Software Defect Prediction Using Deep Q-Learning Network-Based Feature Extraction

  • Qinhe Zhang,
  • Jiachen Zhang,
  • Tie Feng,
  • Jialang Xue,
  • Xinxin Zhu,
  • Ningyang Zhu,
  • Zhiheng Li

DOI
https://doi.org/10.1049/2024/3946655
Journal volume & issue
Vol. 2024

Abstract

Read online

Machine learning-based software defect prediction (SDP) approaches have been commonly proposed to help to deliver high-quality software. Unfortunately, all the previous research conducted without effective feature reduction suffers from high-dimensional data, leading to unsatisfactory prediction performance measures. Moreover, without proper feature reduction, the interpretability and generalization ability of machine learning models in SDP may be compromised, hindering their practical utility in diverse software development environments. In this paper, an SDP approach using deep Q-learning network (DQN)-based feature extraction is proposed to eliminate irrelevant, redundant, and noisy features and improve the classification performance.
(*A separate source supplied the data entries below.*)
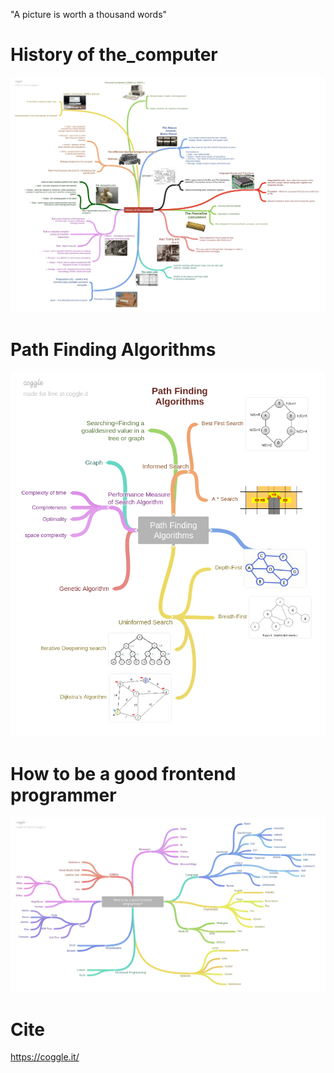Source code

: "A picture is worth a thousand words" 

# History of the_computer
![History_of_the_computer](History_of_the_computer.png)

# Path Finding Algorithms
![Path_Finding_Algorithms](Path_Finding_Algorithms.png)

# How to be a good frontend programmer
![How to be a good frontend programmer](How_to_be_a_good_frontend_programmer.png)

# Cite
https://coggle.it/
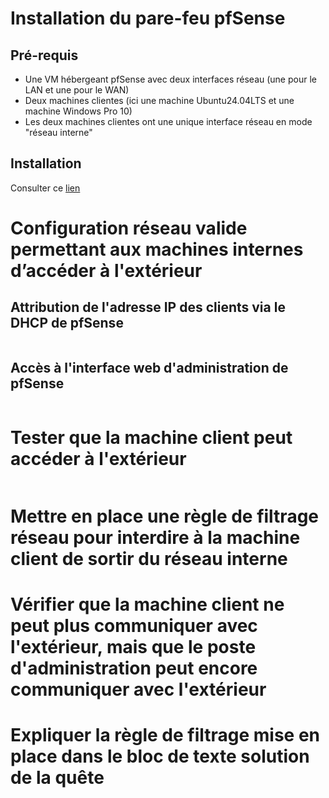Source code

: # Installation du pare-feu pfSense

## Pré-requis

- Une VM hébergeant pfSense avec deux interfaces réseau (une pour le LAN et une pour le WAN)  
- Deux machines clientes (ici une machine Ubuntu24.04LTS et une machine Windows Pro 10)  
- Les deux machines clientes ont une unique interface réseau en mode "réseau interne"  

## Installation

Consulter ce [lien](https://www.it-connect.fr/installation-de-pfsense%EF%BB%BF/)

# Configuration réseau valide permettant aux machines internes d’accéder à l'extérieur

## Attribution de l'adresse IP des clients via le DHCP de pfSense

![]()

## Accès à l'interface web d'administration de pfSense

![]()

# Tester que la machine client peut accéder à l'extérieur

![]()

# Mettre en place une règle de filtrage réseau pour interdire à la machine client de sortir du réseau interne



# Vérifier que la machine client ne peut plus communiquer avec l'extérieur, mais que le poste d'administration peut encore communiquer avec l'extérieur



# Expliquer la règle de filtrage mise en place dans le bloc de texte solution de la quête
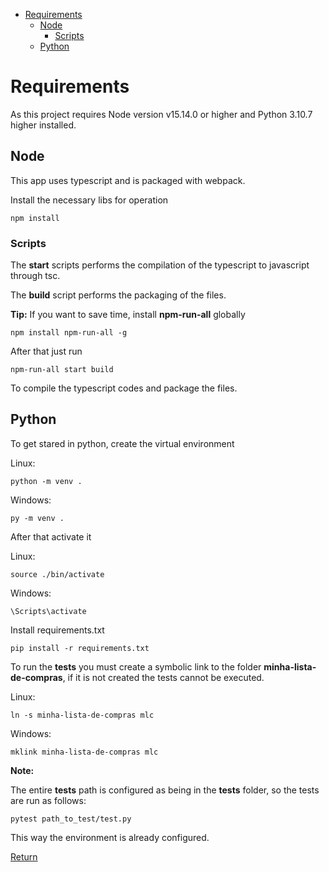 - [Requirements](#requirements)
  - [Node](#node)
    - [Scripts](#scripts)
  - [Python](#python)

# Requirements

As this project requires Node version v15.14.0 or higher and Python 3.10.7 higher installed.

## Node

This app uses typescript and is packaged with webpack.

Install the necessary libs for operation

    npm install

### Scripts

The **start** scripts performs the compilation of the typescript to javascript through tsc.

The **build** script performs the packaging of the files.

**Tip:** If you want to save time, install **npm-run-all** globally

    npm install npm-run-all -g

After that just run

    npm-run-all start build

To compile the typescript codes and package the files.

## Python

To get stared in python, create the virtual environment

Linux:

    python -m venv .

Windows:

    py -m venv .

After that activate it

Linux:

    source ./bin/activate

Windows:

    \Scripts\activate

Install requirements.txt

    pip install -r requirements.txt

To run the **tests** you must create a symbolic link to the folder
**minha-lista-de-compras**, if it is not created the tests cannot be executed.

Linux:

    ln -s minha-lista-de-compras mlc

Windows:

    mklink minha-lista-de-compras mlc

**Note:**

The entire **tests** path is configured as being in the **tests** folder, so the tests are run as follows:

    pytest path_to_test/test.py

This way the environment is already configured.

[Return](./README.md)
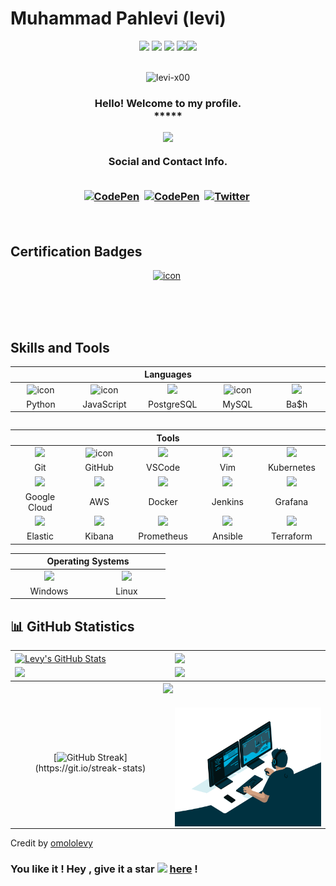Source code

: # Muhammad Pahlevi (levi)


<div align="center">
<img src="https://img.icons8.com/fluency/30/000000/star.png" />
<img src="https://img.icons8.com/fluency/30/000000/star.png" />
<img src="https://img.icons8.com/fluency/30/000000/star.png" />
<img src="https://img.icons8.com/fluency/30/000000/star.png" /><img src="https://img.icons8.com/color/30/000000/star--v1.png"/>
</div><br>

<p align="center"> <img src="https://komarev.com/ghpvc/?username=levi-x00&label=Profile%20viewers:&color=FE7A16&style=for-the-badge" alt="levi-x00" /> </p>
<!-- GREETING  -->
<h3 align="center">
Hello! Welcome to my profile.<br> *****
             

<p align="center">
<a href="https://github.com/levi-x00/readme-typing-svg"><img src="https://readme-typing-svg.herokuapp.com/?lines=%20Follow%20if%20you%20find%20me%20cool!;I%20follow-back%20soonest.;%20My%20mail%20is%20m.r.pahlevi00@gmail.com;I%20am%20ready%20for%20collaboration.;%20Fork,%20clone,%20star,%20or%20download;%20any%20repo%20of%20your%20choice!&font=Fira%20Code&center=true&width=460&height=45&color=FFFFFF&vCenter=true&size=20"></a>
</p>

<div align="center"> Social and Contact Info. </div><br>

<p align="center">
<a href="https://www.linkedin.com/in/levi137/"><img src="https://img.shields.io/badge/linkedin-430098?style=for-the-badge&logo=linkedin&logoColor=white" alt="CodePen" /></a>&nbsp;
<a href="mailto:m.r.pahlevi00@gmail.com"><img src="https://img.shields.io/badge/gmail-d62828?style=for-the-badge&logo=gmail&logoColor=white" alt="CodePen" /></a>&nbsp;
<a href="https://twitter.com/levi_x00"><img src="https://img.shields.io/badge/Twitter-1DA1F2?style=for-the-badge&logo=twitter&logoColor=white" alt="Twitter" /></a>&nbsp;
<!-- <a href="https://docs.google.com/document/d/15PXlkE-0aQZxIheTUT4qcEKU6Oy2F5wPQ3AtoF8yIOY/edit?usp=sharing"><img src="https://img.shields.io/badge/Résumé-d62828?style=for-the-badge&logo=researchgate&logoColor=02c39a"alt="Dev.to"/></a>&nbsp; -->
</p><br>
                                                                                                             
<!--<a href="https://www.hackerrank.com/levy_omolo"><img src="https://img.shields.io/badge/hackerrank-0A0A0A?style=for-the-badge&logo=hackerrank&logoColor=#38B000" alt="Dev.to" /></a>&nbsp;
<a href="https://levy-omolo.herokuapp.com/"><img src="https://img.shields.io/badge/PORTFOLIO-fff?style=for-the-badge&logo=googlechrome&logoColor=blue" alt="Portfolio" /></a>&nbsp;
<a href="https://www.researchgate.net/profile/Levy-Omolo-2"><img src="https://img.shields.io/badge/researchgate-4c334d?style=for-the-badge&logo=researchgate&logoColor=02c39a" alt="Dev.to" /></a>&nbsp;-->

<!--
<p align="center">
<img src="https://img.shields.io/badge/Interest-Artificial Intelligence-blue"/>
<img src="https://img.shields.io/badge/Hobby-Coding-blue" />
<img src="https://img.shields.io/badge/Programming-Python%2C%20JavaScript-blue" />
<img src="https://img.shields.io/badge/Lives-Nairobi-blue" />
<img src="https://img.shields.io/badge/Language-English%2C%20Swahili-blue" />
</p><br>


<div align="center">

## 🎓📚 Education 
![](https://img.shields.io/badge/maseno_universty-87CF3E?style=for-the-badge&logo=maseno&logoColor=white)
![](https://img.shields.io/badge/moringa_school-430098?style=for-the-badge&logo=moringas_chool&logoColor=orange)
![](https://img.shields.io/badge/Coursera-0056D2?style=for-the-badge&logo=Coursera&logoColor=white) ![](https://img.shields.io/badge/Udacity-grey?style=for-the-badge&logo=udacity&logoColor=#5FCFEE) ![](https://img.shields.io/badge/free%20code%20camp-27273D?style=for-the-badge&logo=freecodecamp&logoColor=white) ![](https://img.shields.io/badge/Kaggle-fff?style=for-the-badge&logo=Kaggle&logoColor=#0077B6) ![](https://img.shields.io/badge/codewars-9e2a2b?style=for-the-badge&logo=codewars&logoColor=white)
 
 ![](https://img.shields.io/badge/Stack_Overflow-FE7A16?style=for-the-badge&logo=stack-overflow&logoColor=white) 

</div>
-->
## Certification Badges
<p align="center">
<a href="https://www.credly.com/earner/earned/badge/d8895a69-433b-48a5-b6f5-1603e41cb90f"><img src="https://images.credly.com/size/340x340/images/bd31ef42-d460-493e-8503-39592aaf0458/image.png" alt="icon" width="65" height="65"/></a>&nbsp;
</p><br>

</h3> <br><br>

## Skills and Tools
<div align="center">
  <table>
    <thead>
      <tr>
        <th colspan="7">Languages</th>
      </tr>
    </thead>
    <tr>
      <td align="center" width=110>  <img src="https://techstack-generator.vercel.app/python-icon.svg" alt="icon" width="65" height="65" /> </td>
      <td align="center" width=110>  <img src="https://techstack-generator.vercel.app/js-icon.svg" alt="icon" width="65" height="65" /> </td>
      <td align="center" width=110> <img height=60 src="https://cdn.jsdelivr.net/gh/devicons/devicon/icons/postgresql/postgresql-original.svg"/> </td>
      <td align="center" width=110> <img src="https://techstack-generator.vercel.app/mysql-icon.svg" alt="icon" width="65" height="65" /> </td>
      <td align="center" width=110> <img height=60 src="https://cdn.jsdelivr.net/gh/devicons/devicon/icons/bash/bash-original.svg"/> </td>
    </tr>
    <tr> 
      <td align="center" width=110>Python</td>
      <td align="center" width=110>JavaScript</td>
      <td align="center" width=110>PostgreSQL</td>
      <td align="center" width=110>MySQL</td>
      <td align="center" width=110>Ba$h</td>
    </tr>
  </table>

  <table>
<!--     <thead>
      <tr>
        <th colspan="3">Frameworks & Libraries </th>
        <th colspan="3">Agile Methodologies</th>
      </tr>
    </thead>
    <tr>
      <td align="center" width=110> <img height=60 src="https://cdn.jsdelivr.net/gh/devicons/devicon/icons/angularjs/angularjs-original.svg"/> </td>
      <td align="center" width=110> <img height=60 src="https://cdn.jsdelivr.net/npm/devicon-2.2@2.2.0/icons/django/django-original.svg"/> </td>
      <td align="center" width=110> <img height=60 src="https://cdn.jsdelivr.net/gh/devicons/devicon/icons/flask/flask-original.svg"/> </td>
      <td align="center" width=110><img width=60 src="https://user-images.githubusercontent.com/27622683/192119071-da8aff75-02b1-4c6d-8232-507b9454cd49.png"/></td>
      <td align="center" width=110><img width=60 src="https://user-images.githubusercontent.com/27622683/192119394-0284fdfc-3ad2-460c-8b57-5ed13a2cbfc0.png"/></td>
      <tr align="center"> 
        <td align="center" width=110>Angular</td>
        <td align="center" width=110>Django</td>
        <td align="center" width=110>Flask</td>
        <td align="center" width=110>Scrum</td>
        <td align="center" width=110>T.D.D.</td>
      </tr>
      <tr>
      <td align="center" width=110> <img height=60 src="https://cdn.jsdelivr.net/gh/devicons/devicon/icons/bootstrap/bootstrap-original.svg"/> </td>
      <td align="center" width=110> <img height=60 src="https://cdn.jsdelivr.net/gh/devicons/devicon/icons/jquery/jquery-original.svg"/> </td>
      <tr align="center"> 
        <td align="center" width=110>Bootstrap</td>
        <td align="center" width=110>JQuery</td>
      </tr>
    </tr> -->
  </table>
  <table>
    <thead>
    <tr>
      <th colspan="7">Tools</th>
    </tr>
    </thead>
    <tr>
      <td align="center" width=110> <img height=60 src="https://cdn.jsdelivr.net/gh/devicons/devicon/icons/git/git-original.svg"/> </td>
      <td align="center" width=110> <img src="https://techstack-generator.vercel.app/github-icon.svg" alt="icon" width="65" height="65" /> </td>
      <td align="center" width=110> <img height=60 src="https://cdn.jsdelivr.net/gh/devicons/devicon/icons/vscode/vscode-original.svg"/> </td>
      <td align="center" width=110> <img height=60 src="https://cdn.jsdelivr.net/gh/devicons/devicon/icons/vim/vim-original.svg"/> </td>
      <td align="center" width=110> <img height=60 src="https://techstack-generator.vercel.app/kubernetes-icon.svg"/> </td>
    </tr>
    <tr> 
      <td align="center" width=110>Git</td>
      <td align="center" width=110>GitHub</td>
      <td align="center" width=110>VSCode</td>
      <td align="center" width=110>Vim</td>
      <td align="center" width=110>Kubernetes</td>
    </tr>
    <tr>
      <td align="center" width=110> <img height=60 src="https://cdn.jsdelivr.net/gh/devicons/devicon/icons/googlecloud/googlecloud-original.svg"/></td>
      <td align="center" width=110> <img height=60 src="https://techstack-generator.vercel.app/aws-icon.svg"/></td> 
      <td align="center" width=110> <img height=60 src="https://techstack-generator.vercel.app/docker-icon.svg"/> </td>
      <td align="center" width=110> <img height=60 src="https://cdn.jsdelivr.net/gh/devicons/devicon/icons/jenkins/jenkins-original.svg"/> </td>
      <td align="center" width=110> <a href="https://grafana.com" target="_blank" rel="noreferrer"><img height=60 src="https://www.vectorlogo.zone/logos/grafana/grafana-icon.svg"/> </a></td>
    </tr>
    <tr> 
      <td align="center" width=110>Google Cloud</td>
      <td align="center" width=110>AWS</td>
      <td align="center" width=110>Docker</td>
      <td align="center" width=110>Jenkins</td>
      <td align="center" width=110>Grafana</td>
    </tr>
    <tr>
      <td align="center" width=110> <img height=60 src="https://www.vectorlogo.zone/logos/elastic/elastic-icon.svg"/></td>
      <td align="center" width=110> <img height=60 src="https://www.vectorlogo.zone/logos/elasticco_kibana/elasticco_kibana-icon.svg"/></td>
      <td align="center" width=110> <a href="https://prometheus.io" target="_blank" rel="noreferrer"><img height=60 src="https://www.vectorlogo.zone/logos/prometheusio/prometheusio-icon.svg"/>
      <td align="center" width=110> <a href="https://docs.ansible.com/index.html" target="_blank" rel="noreferrer"><img height=60 src="https://www.vectorlogo.zone/logos/ansible/ansible-icon.svg"/></a></td>
      <td align="center" width=110> <a href="https://www.terraform.io" target="_blank" rel="noreferrer"><img height=60 src="https://www.vectorlogo.zone/logos/terraformio/terraformio-icon.svg"/></a></td>
    </tr>
    <tr> 
      <td align="center" width=110>Elastic</td>
      <td align="center" width=110>Kibana</td>
      <td align="center" width=110>Prometheus</td>
      <td align="center" width=110>Ansible</td>
      <td align="center" width=110>Terraform</td>
    </tr>
  </table>
  <table>
    <thead>
      <tr>
        <th colspan="7">Operating Systems</th>
      </tr>
    </thead>
    <tr>
      <td align="center" width=110><img height=60 src="https://cdn.jsdelivr.net/gh/devicons/devicon/icons/windows8/windows8-original.svg"/> </td>
      <td align="center" width=110> <img height=60 src="https://cdn.jsdelivr.net/gh/devicons/devicon/icons/linux/linux-original.svg"/> </td>
    <tr> 
      <td align="center" width=110>Windows</td>
      <td align="center" width=110>Linux</td>
    </tr>
  </table>
</div>


## 📊 GitHub Statistics
<table>
<tr>
<td>
<a href="https://github.com/levi-x00/levi-x00">
    <img align="center" src="https://github-readme-stats.vercel.app/api?username=levi-x00&show_icons=true&line_height=27&count_private=true&title_color=f48c06&text_color=c9cacc&icon_color=2bbc8a&bg_color=000000" alt="Levy's GitHub Stats" />
</td>
<td>
            <img align="center" src="https://github-readme-stats.vercel.app/api/top-langs/?username=levi-x00&theme=highcontrast&layout=compact" />
  </a>
</td>
</tr>

<tr>
<td>
            <img height="200em" src="https://github-profile-summary-cards.vercel.app/api/cards/most-commit-language?username=levi-x00"/>
</td>
<td>
            <img height="200em" src="https://github-profile-summary-cards.vercel.app/api/cards/repos-per-language?username=levi-x00"/>
</td>
</tr>

<tr>
<tr>
        <th colspan="7"><a href="https://github.com/levi-x00/readme-typing-svg"><img src="https://readme-typing-svg.herokuapp.com/?lines=Email%20me%20via%20m.r.pahlevi00@gmail.com;I%20am%20ready%20to%20work%20with%20you!;&font=Fira%20Code&center=true&width=460&height=43&color=FFFFFF&vCenter=true&size=20"></a></th>
      </tr>
<td align="center">


[![GitHub Streak](https://github-readme-streak-stats.herokuapp.com/?user=levi-x00&theme=highcontrast&layout=compa")](https://git.io/streak-stats)


</td>
<td align="center">
<p align="center">
</p>
<img align="right" alt="Developer Levy Omolo" src="code.gif" width="350" height="190" />
</td>
</tr>
</table>

<!--
### The Pace:
<div>  
<img src="https://github-profile-trophy.vercel.app/?username=levi-x00&margin-w=15&margin-h=15" />

</div>
<div align="right">
  
  ![Snake animation](https://github.com/omololevy/omololevy/blob/output/github-contribution-grid-snake.svg)
  
</div>
-->
Credit by [omololevy](https://github.com/omololevy)
### You like it ! Hey , give it a star <img src="https://img.icons8.com/fluency/20/000000/star.png" /> [here](https://github.com/levi-x00/levi-x00/) !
In the data preprocessing phase, the undersampling method of BalanceCascade is applied to divide the original datasets. As the first step of feature extraction, the weight ranking of all the metric elements is calculated according to the expected cross-entropy. Then, the relation matrix is constructed by applying random matrix theory. After that, the reward principle is defined for computing the Q value of Q-learning based on weight ranking, relation matrix, and the number of errors, according to which a convolutional neural network model is trained on datasets until the sequences of metric pairs are generated for all datasets acting as the revised feature set. Various experiments have been conducted on 11 NASA and 11 PROMISE repository datasets. Sensitive analysis experiments show that binary classification algorithms based on SDP approaches using the DQN-based feature extraction outperform those without using it. We also conducted experiments to compare our approach with four state-of-the-art approaches on common datasets, which show that our approach is superior to these methods in precision, F-measure, area under receiver operating characteristics curve, and Matthews correlation coefficient values.